> _Dataset extract_
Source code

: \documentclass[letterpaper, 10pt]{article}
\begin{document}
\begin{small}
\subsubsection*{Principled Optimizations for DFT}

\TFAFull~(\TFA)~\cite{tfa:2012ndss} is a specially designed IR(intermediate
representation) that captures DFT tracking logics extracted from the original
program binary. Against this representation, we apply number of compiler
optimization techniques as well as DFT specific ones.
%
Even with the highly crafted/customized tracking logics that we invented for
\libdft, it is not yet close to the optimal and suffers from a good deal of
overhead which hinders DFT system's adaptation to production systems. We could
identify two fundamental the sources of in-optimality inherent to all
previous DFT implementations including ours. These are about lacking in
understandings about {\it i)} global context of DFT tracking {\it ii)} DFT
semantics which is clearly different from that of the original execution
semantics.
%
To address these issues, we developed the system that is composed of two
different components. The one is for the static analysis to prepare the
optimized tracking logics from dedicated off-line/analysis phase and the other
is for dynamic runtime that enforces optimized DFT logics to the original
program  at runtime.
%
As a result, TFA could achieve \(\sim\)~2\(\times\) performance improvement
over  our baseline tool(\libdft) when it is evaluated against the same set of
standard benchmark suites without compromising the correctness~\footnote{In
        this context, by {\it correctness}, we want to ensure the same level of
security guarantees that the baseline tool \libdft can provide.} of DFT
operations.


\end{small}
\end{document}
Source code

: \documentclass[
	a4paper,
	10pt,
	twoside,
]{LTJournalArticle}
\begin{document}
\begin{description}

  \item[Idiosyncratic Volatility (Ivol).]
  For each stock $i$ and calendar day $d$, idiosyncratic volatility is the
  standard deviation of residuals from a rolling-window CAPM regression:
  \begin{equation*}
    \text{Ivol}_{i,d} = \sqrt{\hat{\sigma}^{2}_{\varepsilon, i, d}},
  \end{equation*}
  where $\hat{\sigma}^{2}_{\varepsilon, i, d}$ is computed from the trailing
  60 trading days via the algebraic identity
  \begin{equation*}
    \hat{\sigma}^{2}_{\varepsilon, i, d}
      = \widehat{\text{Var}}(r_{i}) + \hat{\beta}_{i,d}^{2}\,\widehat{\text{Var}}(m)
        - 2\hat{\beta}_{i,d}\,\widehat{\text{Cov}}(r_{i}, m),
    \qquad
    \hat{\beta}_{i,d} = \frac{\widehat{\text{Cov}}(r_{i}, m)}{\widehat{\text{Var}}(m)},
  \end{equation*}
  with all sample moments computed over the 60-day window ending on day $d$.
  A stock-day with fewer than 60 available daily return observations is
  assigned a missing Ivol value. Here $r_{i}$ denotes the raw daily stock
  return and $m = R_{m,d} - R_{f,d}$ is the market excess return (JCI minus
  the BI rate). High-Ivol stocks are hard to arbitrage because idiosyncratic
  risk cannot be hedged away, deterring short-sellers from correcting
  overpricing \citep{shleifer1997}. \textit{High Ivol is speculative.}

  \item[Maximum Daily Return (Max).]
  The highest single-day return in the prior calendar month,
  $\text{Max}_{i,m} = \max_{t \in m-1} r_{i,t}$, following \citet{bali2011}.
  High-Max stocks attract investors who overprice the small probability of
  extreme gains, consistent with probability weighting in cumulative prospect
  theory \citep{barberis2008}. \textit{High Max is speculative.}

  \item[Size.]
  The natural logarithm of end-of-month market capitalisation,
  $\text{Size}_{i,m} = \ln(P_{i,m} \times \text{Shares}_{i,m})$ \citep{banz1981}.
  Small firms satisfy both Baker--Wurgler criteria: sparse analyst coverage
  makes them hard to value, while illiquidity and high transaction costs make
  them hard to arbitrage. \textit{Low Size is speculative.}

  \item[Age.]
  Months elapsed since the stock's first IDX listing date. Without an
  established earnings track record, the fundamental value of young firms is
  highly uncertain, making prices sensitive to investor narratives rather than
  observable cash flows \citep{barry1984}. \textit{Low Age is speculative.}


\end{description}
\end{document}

> _Problem requirements_
From the entries above, extract only the lines running from the one containing "identify two fundamental" through the one containing "return and $m", inclusive.

> _Completed exercise_
identify two fundamental the sources of in-optimality inherent to all
previous DFT implementations including ours. These are about lacking in
understandings about {\it i)} global context of DFT tracking {\it ii)} DFT
semantics which is clearly different from that of the original execution
semantics.
%
To address these issues, we developed the system that is composed of two
different components. The one is for the static analysis to prepare the
optimized tracking logics from dedicated off-line/analysis phase and the other
is for dynamic runtime that enforces optimized DFT logics to the original
program  at runtime.
%
As a result, TFA could achieve \(\sim\)~2\(\times\) performance improvement
over  our baseline tool(\libdft) when it is evaluated against the same set of
standard benchmark suites without compromising the correctness~\footnote{In
        this context, by {\it correctness}, we want to ensure the same level of
security guarantees that the baseline tool \libdft can provide.} of DFT
operations.


\end{small}
\end{document}
Source code

: \documentclass[
	a4paper,
	10pt,
	twoside,
]{LTJournalArticle}
\begin{document}
\begin{description}

  \item[Idiosyncratic Volatility (Ivol).]
  For each stock $i$ and calendar day $d$, idiosyncratic volatility is the
  standard deviation of residuals from a rolling-window CAPM regression:
  \begin{equation*}
    \text{Ivol}_{i,d} = \sqrt{\hat{\sigma}^{2}_{\varepsilon, i, d}},
  \end{equation*}
  where $\hat{\sigma}^{2}_{\varepsilon, i, d}$ is computed from the trailing
  60 trading days via the algebraic identity
  \begin{equation*}
    \hat{\sigma}^{2}_{\varepsilon, i, d}
      = \widehat{\text{Var}}(r_{i}) + \hat{\beta}_{i,d}^{2}\,\widehat{\text{Var}}(m)
        - 2\hat{\beta}_{i,d}\,\widehat{\text{Cov}}(r_{i}, m),
    \qquad
    \hat{\beta}_{i,d} = \frac{\widehat{\text{Cov}}(r_{i}, m)}{\widehat{\text{Var}}(m)},
  \end{equation*}
  with all sample moments computed over the 60-day window ending on day $d$.
  A stock-day with fewer than 60 available daily return observations is
  assigned a missing Ivol value. Here $r_{i}$ denotes the raw daily stock
  return and $m = R_{m,d} - R_{f,d}$ is the market excess return (JCI minus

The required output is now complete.